Task goal: Copy, word for word, each line of the data below from the first through the line containing "Frontend:HTML, CSS, JS", and stop there.

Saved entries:
++++

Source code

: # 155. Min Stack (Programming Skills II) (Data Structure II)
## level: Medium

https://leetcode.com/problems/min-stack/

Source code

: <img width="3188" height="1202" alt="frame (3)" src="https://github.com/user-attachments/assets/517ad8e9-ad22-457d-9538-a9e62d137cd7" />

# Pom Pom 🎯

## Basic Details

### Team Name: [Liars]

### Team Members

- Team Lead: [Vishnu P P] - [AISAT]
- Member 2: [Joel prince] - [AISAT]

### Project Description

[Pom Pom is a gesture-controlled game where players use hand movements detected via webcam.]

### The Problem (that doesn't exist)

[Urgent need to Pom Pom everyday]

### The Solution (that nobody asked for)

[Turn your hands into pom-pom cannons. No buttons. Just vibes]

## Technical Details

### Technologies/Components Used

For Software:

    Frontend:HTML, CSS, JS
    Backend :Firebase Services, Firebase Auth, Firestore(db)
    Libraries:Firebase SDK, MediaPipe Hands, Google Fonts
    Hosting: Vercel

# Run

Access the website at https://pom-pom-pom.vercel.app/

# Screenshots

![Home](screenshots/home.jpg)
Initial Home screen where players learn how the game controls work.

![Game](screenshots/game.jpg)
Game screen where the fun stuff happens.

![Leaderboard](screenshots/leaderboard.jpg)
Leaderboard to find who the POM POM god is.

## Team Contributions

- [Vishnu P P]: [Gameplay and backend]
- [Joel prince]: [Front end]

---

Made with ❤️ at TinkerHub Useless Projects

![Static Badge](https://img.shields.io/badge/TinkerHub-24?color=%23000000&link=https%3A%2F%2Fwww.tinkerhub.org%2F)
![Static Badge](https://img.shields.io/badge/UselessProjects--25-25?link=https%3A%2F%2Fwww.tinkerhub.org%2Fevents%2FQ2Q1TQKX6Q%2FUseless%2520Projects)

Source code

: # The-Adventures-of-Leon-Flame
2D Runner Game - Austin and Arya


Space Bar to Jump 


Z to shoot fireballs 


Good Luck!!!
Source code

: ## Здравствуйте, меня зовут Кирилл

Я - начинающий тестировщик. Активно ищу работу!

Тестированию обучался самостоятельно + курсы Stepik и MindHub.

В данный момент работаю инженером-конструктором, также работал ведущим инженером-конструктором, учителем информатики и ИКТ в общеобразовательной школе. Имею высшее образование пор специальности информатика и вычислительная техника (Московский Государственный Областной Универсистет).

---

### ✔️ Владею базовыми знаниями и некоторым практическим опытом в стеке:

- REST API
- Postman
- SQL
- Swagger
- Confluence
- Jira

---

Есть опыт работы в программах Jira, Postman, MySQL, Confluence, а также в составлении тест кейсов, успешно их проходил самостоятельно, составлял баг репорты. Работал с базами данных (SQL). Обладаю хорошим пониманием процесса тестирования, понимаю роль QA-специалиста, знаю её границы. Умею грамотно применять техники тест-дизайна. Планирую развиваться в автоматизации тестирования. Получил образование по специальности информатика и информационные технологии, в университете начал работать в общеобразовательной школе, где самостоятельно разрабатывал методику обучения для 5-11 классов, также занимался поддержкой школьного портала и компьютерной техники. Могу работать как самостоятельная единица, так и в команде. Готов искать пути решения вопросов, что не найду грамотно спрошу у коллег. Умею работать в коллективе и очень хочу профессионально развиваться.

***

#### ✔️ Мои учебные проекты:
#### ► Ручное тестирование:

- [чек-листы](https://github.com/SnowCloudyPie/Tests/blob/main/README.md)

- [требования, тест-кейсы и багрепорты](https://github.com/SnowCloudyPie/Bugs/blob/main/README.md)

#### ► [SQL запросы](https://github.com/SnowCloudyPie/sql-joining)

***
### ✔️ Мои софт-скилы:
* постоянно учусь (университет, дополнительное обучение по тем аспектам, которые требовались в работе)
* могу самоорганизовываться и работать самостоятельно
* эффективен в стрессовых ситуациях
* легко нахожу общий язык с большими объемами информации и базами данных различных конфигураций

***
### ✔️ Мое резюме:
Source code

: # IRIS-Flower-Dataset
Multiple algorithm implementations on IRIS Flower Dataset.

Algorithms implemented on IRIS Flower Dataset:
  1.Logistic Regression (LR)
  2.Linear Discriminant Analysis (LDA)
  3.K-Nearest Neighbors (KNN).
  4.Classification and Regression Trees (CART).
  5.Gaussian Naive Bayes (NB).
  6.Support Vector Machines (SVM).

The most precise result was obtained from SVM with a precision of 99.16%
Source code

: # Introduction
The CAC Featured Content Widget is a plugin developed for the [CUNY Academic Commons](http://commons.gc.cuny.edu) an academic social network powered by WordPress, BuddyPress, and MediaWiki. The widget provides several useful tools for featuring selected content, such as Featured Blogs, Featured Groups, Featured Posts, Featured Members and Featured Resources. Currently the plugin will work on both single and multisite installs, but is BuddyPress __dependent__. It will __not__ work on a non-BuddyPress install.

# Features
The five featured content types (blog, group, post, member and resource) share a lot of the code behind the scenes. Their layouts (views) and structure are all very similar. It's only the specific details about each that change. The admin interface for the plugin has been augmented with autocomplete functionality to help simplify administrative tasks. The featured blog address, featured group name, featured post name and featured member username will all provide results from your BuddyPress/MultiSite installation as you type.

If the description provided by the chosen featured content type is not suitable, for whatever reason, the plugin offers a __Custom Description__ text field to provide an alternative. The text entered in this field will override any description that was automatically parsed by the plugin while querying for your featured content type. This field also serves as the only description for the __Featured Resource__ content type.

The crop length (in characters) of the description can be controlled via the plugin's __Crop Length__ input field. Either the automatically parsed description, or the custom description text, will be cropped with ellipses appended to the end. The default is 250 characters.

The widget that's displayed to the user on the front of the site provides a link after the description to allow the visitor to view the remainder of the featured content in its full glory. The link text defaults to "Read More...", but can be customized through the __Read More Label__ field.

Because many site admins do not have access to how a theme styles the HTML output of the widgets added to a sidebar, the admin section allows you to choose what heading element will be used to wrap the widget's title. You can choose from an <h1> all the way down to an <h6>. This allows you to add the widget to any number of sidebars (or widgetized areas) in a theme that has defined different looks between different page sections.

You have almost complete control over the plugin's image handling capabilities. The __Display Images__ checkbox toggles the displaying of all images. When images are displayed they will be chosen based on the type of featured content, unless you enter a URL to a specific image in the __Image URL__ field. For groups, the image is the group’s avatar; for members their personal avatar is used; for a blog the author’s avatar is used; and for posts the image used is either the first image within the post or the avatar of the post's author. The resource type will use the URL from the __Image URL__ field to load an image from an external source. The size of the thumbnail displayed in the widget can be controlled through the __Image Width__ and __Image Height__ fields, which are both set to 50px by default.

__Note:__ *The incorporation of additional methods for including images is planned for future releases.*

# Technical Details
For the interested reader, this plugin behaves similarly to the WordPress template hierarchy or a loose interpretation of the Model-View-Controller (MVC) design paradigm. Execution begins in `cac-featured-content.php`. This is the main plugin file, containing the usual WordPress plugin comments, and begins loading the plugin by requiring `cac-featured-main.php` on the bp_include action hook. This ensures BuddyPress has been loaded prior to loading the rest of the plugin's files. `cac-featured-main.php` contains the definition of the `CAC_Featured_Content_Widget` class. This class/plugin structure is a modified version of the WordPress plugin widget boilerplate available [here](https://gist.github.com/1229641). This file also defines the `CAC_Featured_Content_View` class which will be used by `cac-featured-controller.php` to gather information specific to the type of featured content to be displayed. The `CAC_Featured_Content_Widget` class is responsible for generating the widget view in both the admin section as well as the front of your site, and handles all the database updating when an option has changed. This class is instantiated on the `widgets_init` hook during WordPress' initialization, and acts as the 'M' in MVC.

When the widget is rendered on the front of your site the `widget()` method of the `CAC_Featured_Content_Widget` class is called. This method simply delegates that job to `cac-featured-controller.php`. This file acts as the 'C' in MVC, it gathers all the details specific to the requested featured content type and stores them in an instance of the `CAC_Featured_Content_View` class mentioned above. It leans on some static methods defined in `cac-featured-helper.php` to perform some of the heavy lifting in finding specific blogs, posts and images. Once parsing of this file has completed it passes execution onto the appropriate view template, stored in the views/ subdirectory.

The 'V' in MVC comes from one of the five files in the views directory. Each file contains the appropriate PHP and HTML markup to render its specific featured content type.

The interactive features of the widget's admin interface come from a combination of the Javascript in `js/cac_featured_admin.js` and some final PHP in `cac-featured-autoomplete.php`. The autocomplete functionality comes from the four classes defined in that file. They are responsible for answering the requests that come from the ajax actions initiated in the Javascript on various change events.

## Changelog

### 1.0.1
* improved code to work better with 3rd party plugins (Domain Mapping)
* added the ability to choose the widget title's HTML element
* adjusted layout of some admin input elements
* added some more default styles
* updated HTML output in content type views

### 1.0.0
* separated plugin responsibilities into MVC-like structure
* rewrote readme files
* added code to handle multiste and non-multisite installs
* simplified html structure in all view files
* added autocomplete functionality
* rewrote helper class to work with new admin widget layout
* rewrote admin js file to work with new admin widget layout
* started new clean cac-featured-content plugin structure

++++

Task solution:
Source code

: # 155. Min Stack (Programming Skills II) (Data Structure II)
## level: Medium

https://leetcode.com/problems/min-stack/

Source code

: <img width="3188" height="1202" alt="frame (3)" src="https://github.com/user-attachments/assets/517ad8e9-ad22-457d-9538-a9e62d137cd7" />

# Pom Pom 🎯

## Basic Details

### Team Name: [Liars]

### Team Members

- Team Lead: [Vishnu P P] - [AISAT]
- Member 2: [Joel prince] - [AISAT]

### Project Description

[Pom Pom is a gesture-controlled game where players use hand movements detected via webcam.]

### The Problem (that doesn't exist)

[Urgent need to Pom Pom everyday]

### The Solution (that nobody asked for)

[Turn your hands into pom-pom cannons. No buttons. Just vibes]

## Technical Details

### Technologies/Components Used

For Software:

    Frontend:HTML, CSS, JS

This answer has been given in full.